*RECORDS FOR THE TASK*.
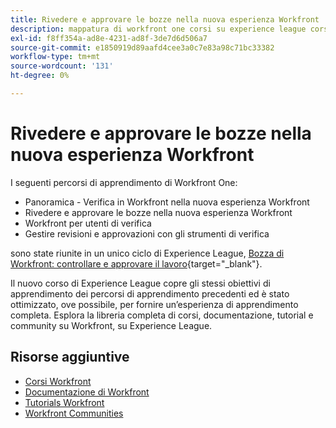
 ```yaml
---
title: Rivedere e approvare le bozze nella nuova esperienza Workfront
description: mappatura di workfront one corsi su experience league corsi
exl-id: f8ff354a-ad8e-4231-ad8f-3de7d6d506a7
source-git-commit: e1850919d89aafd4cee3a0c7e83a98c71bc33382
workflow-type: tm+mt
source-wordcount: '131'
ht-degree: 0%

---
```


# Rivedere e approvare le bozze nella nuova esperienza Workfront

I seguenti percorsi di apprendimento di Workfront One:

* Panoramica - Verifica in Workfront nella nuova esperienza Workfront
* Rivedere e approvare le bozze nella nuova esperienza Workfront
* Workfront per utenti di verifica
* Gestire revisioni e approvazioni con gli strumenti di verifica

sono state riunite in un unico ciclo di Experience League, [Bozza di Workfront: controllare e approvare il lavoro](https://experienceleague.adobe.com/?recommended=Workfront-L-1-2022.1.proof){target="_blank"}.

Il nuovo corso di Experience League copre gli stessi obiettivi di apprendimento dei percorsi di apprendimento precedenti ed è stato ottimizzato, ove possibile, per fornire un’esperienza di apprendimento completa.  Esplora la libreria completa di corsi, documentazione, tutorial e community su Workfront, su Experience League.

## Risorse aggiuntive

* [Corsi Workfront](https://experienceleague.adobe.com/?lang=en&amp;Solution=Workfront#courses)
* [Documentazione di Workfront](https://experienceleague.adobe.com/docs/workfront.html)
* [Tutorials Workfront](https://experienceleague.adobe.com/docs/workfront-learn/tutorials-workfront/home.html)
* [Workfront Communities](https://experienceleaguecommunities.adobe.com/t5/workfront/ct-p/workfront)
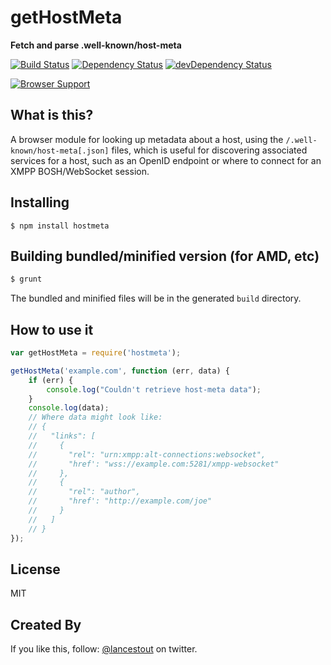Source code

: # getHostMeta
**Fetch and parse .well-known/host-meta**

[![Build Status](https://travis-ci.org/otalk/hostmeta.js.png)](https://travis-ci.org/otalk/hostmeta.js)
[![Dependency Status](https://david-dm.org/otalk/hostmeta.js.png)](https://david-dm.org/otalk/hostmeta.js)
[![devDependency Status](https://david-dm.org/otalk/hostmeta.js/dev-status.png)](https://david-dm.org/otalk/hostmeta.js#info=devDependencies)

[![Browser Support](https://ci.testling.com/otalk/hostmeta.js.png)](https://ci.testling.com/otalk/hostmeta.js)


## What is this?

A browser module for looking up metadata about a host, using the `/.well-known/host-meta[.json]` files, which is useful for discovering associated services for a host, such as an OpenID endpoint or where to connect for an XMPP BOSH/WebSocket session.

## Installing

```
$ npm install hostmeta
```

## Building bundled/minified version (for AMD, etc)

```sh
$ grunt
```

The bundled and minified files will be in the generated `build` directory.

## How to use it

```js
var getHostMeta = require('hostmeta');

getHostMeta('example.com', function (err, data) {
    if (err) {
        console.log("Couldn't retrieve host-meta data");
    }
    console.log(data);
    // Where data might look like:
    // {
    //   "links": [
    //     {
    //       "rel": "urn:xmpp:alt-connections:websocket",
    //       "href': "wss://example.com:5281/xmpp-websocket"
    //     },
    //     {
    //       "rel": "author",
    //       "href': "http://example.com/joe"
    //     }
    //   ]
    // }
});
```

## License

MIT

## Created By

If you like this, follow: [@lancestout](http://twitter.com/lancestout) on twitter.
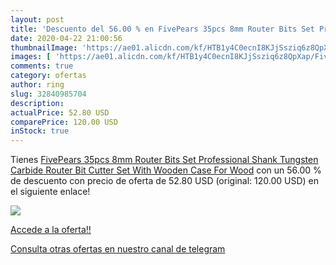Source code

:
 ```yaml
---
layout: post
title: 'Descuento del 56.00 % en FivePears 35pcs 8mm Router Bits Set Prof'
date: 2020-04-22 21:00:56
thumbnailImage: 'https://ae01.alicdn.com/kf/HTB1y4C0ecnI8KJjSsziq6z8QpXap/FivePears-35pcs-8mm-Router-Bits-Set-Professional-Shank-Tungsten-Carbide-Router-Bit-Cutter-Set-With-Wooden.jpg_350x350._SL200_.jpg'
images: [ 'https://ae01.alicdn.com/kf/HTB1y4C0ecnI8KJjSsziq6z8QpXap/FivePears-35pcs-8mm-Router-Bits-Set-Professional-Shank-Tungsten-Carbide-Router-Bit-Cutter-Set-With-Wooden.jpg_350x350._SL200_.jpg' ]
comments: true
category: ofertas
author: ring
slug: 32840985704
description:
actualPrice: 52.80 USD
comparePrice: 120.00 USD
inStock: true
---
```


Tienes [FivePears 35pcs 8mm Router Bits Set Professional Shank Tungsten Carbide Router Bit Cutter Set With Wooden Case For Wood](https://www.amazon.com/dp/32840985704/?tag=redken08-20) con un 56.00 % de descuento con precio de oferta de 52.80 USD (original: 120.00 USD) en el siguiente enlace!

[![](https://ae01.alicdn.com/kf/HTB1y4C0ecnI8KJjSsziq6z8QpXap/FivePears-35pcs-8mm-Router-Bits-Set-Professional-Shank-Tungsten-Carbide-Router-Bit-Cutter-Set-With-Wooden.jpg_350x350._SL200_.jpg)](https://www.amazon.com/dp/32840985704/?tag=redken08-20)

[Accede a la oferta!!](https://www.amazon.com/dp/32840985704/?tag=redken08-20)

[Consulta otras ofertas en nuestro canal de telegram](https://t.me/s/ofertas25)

*WHAT NEEDS TO BE DONE*.
Could you filter the entries above for lines holding the string "david" and copy them?

*FINISHED TASK*.
[![Dependency Status](https://david-dm.org/otalk/hostmeta.js.png)](https://david-dm.org/otalk/hostmeta.js)
[![devDependency Status](https://david-dm.org/otalk/hostmeta.js/dev-status.png)](https://david-dm.org/otalk/hostmeta.js#info=devDependencies)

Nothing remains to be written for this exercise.